Not Just Lettuce: How Apache Iceberg™ and dbt Are Reshaping the Data Aisle

calendar icon
May 21, 2025
Speaker
Amy Chen
Staff Product Manager

The recent explosion of open table formats like Iceberg, Delta Lake, and Hudi has unlocked new levels of interoperability, allowing data to be stored and accessed across a growing range of engines and environments. However, this flexibility also introduces complexity, making it more challenging to maintain consistency, quality, and governance across teams and platforms.
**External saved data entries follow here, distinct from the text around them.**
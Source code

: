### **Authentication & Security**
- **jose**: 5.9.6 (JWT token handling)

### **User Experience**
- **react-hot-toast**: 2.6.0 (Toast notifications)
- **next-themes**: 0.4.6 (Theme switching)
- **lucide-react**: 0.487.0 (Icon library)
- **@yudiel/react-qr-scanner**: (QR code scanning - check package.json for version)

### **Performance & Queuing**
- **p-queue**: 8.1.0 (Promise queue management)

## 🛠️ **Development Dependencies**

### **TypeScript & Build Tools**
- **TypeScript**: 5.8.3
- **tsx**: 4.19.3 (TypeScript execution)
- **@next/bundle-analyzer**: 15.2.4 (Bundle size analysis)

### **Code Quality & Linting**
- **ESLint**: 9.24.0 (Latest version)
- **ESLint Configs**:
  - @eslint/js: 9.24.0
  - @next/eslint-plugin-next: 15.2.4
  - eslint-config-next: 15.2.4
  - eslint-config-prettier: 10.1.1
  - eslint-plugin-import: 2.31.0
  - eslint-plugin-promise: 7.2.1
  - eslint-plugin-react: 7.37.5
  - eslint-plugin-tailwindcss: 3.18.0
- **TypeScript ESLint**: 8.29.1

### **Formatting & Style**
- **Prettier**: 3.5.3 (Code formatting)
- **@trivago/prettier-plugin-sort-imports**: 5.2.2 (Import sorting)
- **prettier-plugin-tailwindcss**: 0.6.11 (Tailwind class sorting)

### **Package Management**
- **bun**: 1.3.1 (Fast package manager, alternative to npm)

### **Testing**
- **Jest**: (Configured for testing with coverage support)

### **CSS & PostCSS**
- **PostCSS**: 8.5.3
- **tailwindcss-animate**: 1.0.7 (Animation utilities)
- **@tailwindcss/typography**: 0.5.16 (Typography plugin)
dbt is the data control plane, bringing order to this fragmentation by centralizing business logic and enforcing best practices around data quality, documentation, and governance. Through support for the Analytics Development Lifecycle (ADLC) and deep integration with open formats, dbt empowers teams to standardize development workflows while choosing the right compute and storage for each use case — enabling a scalable, future-proof foundation for modern data platforms.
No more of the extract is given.